PARIS [19.09.13] - Remis en mai 2013 à Aurélie Filippetti, le rapport d’Alain Seban, sur les moyens à mettre à œuvre pour une meilleure circulation des collections publiques a nourri quelques réflexions énoncées par la ministre lors de sa récente conférence. Si le directeur du Centre Pompidou préconise des opérations « hors les murs », il recommande surtout un redéploiement des collections publiques, malicieusement conditionné à un élargissement du public.
Il a fallu donc attendre la conférence de presse de la ministre de la Culture et de la Communication, sur le patrimoine, vendredi 13 septembre, au musée Guimet, pour connaître les propositions du rapport d’Alain Seban qu’il lui a remis en mai dernier.
Jusqu’ici, le contenu de ce rapport a été soigneusement tenu secret. Les institutions elles-mêmes sollicitées pour cette enquête l’ont découvert en même temps que les journalistes, ce qui n’a pas été sans en froisser certaines. Au cœur de ce rapport, et comme Alain Seban le souligne en introduction : « la nécessité des musées à sortir d’eux-mêmes et d’aller aux devants des Français qui ne vont jamais aux musées, soit environ un tiers de la population. »
Redéployer les collections nationales
Le rapport préconise en premier lieu « une véritable politique des dépôts des collections nationales », appelant à une « intervention renforcée de l’État ». Pour se faire, il propose « un redéploiement des dépôts, réalisé par vagues quinquennales successives », autrement dit une rotation des œuvres mises en dépôt plus rapide, une mobilité accrue afin « de répondre mieux aux besoins », mais surtout « de mettre un terme à des dépôts qui tendent à devenir permanent. » Aussi préconise-il d’« étoffer les missions de la commission de récolements des dépôts d’œuvres d’art » qu’il suggère de rebaptiser « Haut conseil des dépôts d’œuvres d’art. »

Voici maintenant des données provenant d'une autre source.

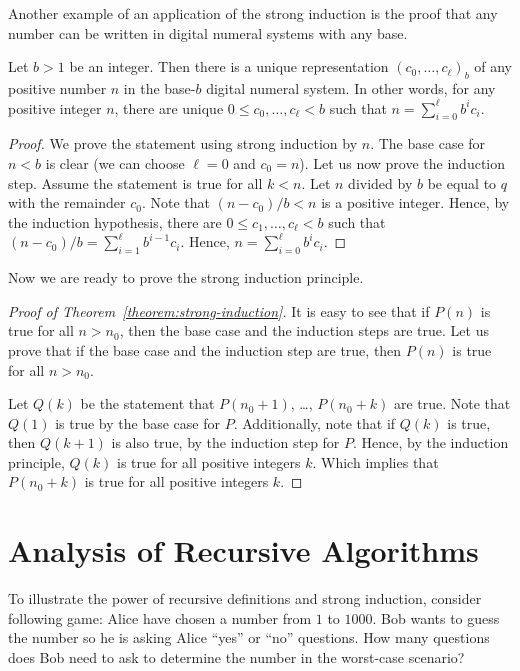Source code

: Another example of an application of the strong induction is the proof that
any number can be written in digital numeral systems with any base.
\begin{theorem}
  Let $b > 1$ be an integer. Then there is a unique representation 
  $(c_0, \dots, c_\ell)_b$ of any positive number $n$ in the base-$b$ digital
  numeral system. 
  In other words, for any positive integer $n$, there are unique 
  $0 \le c_0, \dots, c_\ell < b$ such that $n = \sum_{i = 0}^\ell b^i c_i$.
\end{theorem}
\begin{proof}
  We prove the statement using strong induction by $n$. The base case for
  $n < b$ is clear (we can choose $\ell = 0$ and $c_0 = n$).
  Let us now prove the induction step. Assume the statement is true for all
  $k < n$. Let $n$ divided by $b$ be equal to $q$ with the remainder $c_0$.
  Note that $(n - c_0) / b < n$ is a positive integer. Hence,
  by the induction hypothesis, there are
  $0 \le c_1, \dots, c_\ell < b$
  such that $(n - c_0) / b = \sum_{i = 1}^\ell b^{i - 1} c_i$. Hence,
  $n = \sum_{i = 0}^\ell b^i c_i$.
\end{proof}


Now we are ready to prove the strong induction principle.
\begin{proof}[Proof of Theorem~\ref{theorem:strong-induction}]
  It is easy to see that if $P(n)$ is true for all $n > n_0$, then the base
  case and the induction steps are true. Let us prove that if the base case and
  the induction step are true, then $P(n)$ is true for all $n > n_0$.

  Let $Q(k)$ be the statement that $P(n_0 + 1)$, \dots, $P(n_0 + k)$ are true.
  Note that $Q(1)$ is true by the base case for $P$. Additionally, note that if
  $Q(k)$ is true, then $Q(k + 1)$ is also true, by the induction step for $P$.
  Hence, by the induction principle, $Q(k)$ is true for all positive integers
  $k$. Which implies that $P(n_0 + k)$ is true for all positive integers $k$.
\end{proof}


\section{Analysis of Recursive Algorithms}
\label{section:strong-induction-recursive}
To illustrate the power of recursive definitions and strong induction, consider
following game: Alice have chosen a number from $1$ to $1000$. Bob wants to
guess the number so he is asking Alice ``yes'' or ``no'' questions.
How many questions does Bob need to ask to determine the number in the
worst-case scenario?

Ce Haut conseil pourrait ainsi se voir confier la centralisation des données sur les dépôts et les prêts, y compris celles qui lui échappent tels celles concernant le Musée national d’art moderne et le quai Branly, mais aussi ceux du Fonds national d’art contemporain, du Mobilier national et de la Manufacture de Sèvres. Cette centralisation, certes bienvenue, permettrait de faire « un récolement général des dépôts » et de dresser un état des lieux, une cartographie précise pour les futurs redéploiements des collections nationale.
Alléger les assurances entre prêteurs
Le rapport justifie en partie la contraction récente des prêts par les difficultés économiques et l’importance du coût de l’assurance dans les budgets d’expositions, « un des principaux freins à la circulation des œuvres » effectivement régulièrement mentionnés par les musées.

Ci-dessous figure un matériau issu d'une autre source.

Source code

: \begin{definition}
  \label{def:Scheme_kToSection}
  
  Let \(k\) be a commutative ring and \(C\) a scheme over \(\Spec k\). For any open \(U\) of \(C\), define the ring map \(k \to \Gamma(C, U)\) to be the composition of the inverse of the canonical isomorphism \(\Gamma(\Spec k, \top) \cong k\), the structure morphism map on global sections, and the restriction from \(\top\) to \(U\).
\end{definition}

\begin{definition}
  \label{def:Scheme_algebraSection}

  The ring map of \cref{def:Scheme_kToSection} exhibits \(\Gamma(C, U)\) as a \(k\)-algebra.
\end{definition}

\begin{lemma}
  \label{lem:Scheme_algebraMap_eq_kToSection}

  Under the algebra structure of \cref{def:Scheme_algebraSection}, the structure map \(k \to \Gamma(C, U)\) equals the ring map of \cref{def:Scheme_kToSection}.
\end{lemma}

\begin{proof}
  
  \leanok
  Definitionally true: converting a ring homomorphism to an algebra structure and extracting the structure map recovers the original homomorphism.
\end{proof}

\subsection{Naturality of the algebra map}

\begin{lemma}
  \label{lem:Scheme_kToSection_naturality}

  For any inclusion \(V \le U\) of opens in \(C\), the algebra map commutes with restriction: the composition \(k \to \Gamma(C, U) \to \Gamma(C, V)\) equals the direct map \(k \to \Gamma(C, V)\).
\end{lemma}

La dispense d’assurance qu’Alain Seban envisage, et vers lequel le ministère entend s’engager, est cependant conditionnée dans le rapport « à un prêt de longue durée » (soit un an maximum) et « dans le cadre d’un partenariat qui fait une politique de prêt soutenue sur la durée une substitution à un politique de mise en dépôts. » Le ministère ira-t-il jusqu’à cette conditionnalité s’inscrivant dans la perspective de réduire la distinction entre dépôt et prêt ? Rien n’est encore définitivement tranché dit-on Rue de Vallois.
Cette conditionnalité peut en effet dériver vers un « rapport de force » déséquilibré en faveur des grands établissements publics, tel le Musée national d’art moderne, et au détriment de certains musées en région. Si le Musée national d’art moderne a de fait tout intérêt à voir se réduire la distinction entre dépôt et prêt, est-ce le cas du musée Matisse du Cateau-Cambrésis ? Musée Matisse du Cateau-Cambrésis, objet par ailleurs de reproche de la part d’Alain Seban, après le refus de prêt de ce musée d’une œuvre de Matisse, dépôt du MNAM, pour l’étape à Cambrai du Centre Pompidou Mobile, au motif que le projet était « dénué de tout intérêt scientifique. »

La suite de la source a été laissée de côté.